Recently, I’ve been thinking a lot about the state of social media, and I’m reminded of where we were in the mid-90s with the advent of the web. I lived and worked through Web 1.0, and am feeling a sense of déjà vu as we play out the same routines with Web 2.0 and beyond: social media is getting the same basic adoption patterns, the same reactions and overreactions. It’s just different tools and terminology. We have a long way to go before everyone and their cousin uses social networks more than they email, or tweets more than they call, but nobody can deny the way we communicate has once again been changed forever.
Here’s how I’d illustrate where we are in terms of social media tool adoption and integration into the fabric of our work and lives, as compared to early web adoption:
When I listen to people get all excited about social media as if it were some newfangled discovery, I keep wanting to say “It’s just online community. We’ve had that for over 20 years now. We’re just getting it via new applications with more integrated features. But it’s community!” Friends, fans and followers? We used to call them community members or our online friends.
Despite having been in this same place before, I have to admit I’m still excited about the possibilities. My concern is where things could be headed if we’re not smart about how we use the new tools at our disposal — we could end up repeating many of the mistakes made during the Web 1.0 years. With that in mind, here are my ten things to avoid in social media:
- Avoid the fishbowl syndrome. Those of us “in the know” are starting to like the sound of our own voices, but we’re really just preaching to the converted (yes, just like I’m probably doing now). Just because we know about social media doesn’t mean everyone does, or even cares about it. We need to jump out of our fishbowls and smell the air of reality. Get out into the world beyond your tweeps. It will do you good.

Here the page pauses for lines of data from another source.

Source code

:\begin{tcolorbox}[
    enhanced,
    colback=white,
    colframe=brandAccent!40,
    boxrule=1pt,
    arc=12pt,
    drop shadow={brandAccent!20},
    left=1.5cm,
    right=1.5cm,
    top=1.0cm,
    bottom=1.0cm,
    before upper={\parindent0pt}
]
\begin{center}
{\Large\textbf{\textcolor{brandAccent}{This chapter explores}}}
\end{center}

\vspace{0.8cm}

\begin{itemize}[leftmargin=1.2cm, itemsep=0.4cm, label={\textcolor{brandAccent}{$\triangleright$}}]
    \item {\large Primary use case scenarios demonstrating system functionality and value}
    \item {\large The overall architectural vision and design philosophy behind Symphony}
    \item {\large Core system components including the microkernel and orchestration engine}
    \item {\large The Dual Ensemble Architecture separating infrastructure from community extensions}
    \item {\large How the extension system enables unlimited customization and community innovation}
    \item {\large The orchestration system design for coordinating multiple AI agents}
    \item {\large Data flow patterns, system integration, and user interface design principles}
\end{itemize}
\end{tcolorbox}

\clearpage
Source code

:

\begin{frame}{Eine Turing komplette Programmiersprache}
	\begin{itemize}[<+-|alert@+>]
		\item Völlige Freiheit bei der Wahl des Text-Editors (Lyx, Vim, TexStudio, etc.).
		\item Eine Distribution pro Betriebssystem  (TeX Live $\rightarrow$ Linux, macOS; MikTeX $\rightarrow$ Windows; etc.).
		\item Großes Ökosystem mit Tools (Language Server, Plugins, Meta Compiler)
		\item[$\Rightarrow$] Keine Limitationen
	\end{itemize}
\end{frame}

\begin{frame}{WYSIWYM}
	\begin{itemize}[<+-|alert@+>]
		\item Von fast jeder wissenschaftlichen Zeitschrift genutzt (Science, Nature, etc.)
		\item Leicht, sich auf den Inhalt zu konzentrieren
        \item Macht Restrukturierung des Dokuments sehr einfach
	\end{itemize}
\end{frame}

- Avoid glut and overload. Just because it’s there, it doesn’t mean you have to be on it. It’s our own fault that we are overloaded by every new social network or social tool out there, because we keep joining them. We don’t need them all and neither do our clients. A few strategically and thoughtfully selected networks, applications or tools can go much further than dozens of them. You don’t have to be everywhere.
- Avoid knee-jerk reactions. Don’t be so fast to say “yes” to social media, but don’t be so fast to say “no” either. Like with any good business — or life — decision, take your time, weigh the aspects and options, do your homework, turn to trusted friends and advisers, then make a deliberate decision. Don’t get a Facebook Page just because everyone else has one. Understand what you are trying to achieve, research if your audience is not only on Facebook but actually paying attention to anything other than their virtual farm crops, then plan your approach. Planning takes time.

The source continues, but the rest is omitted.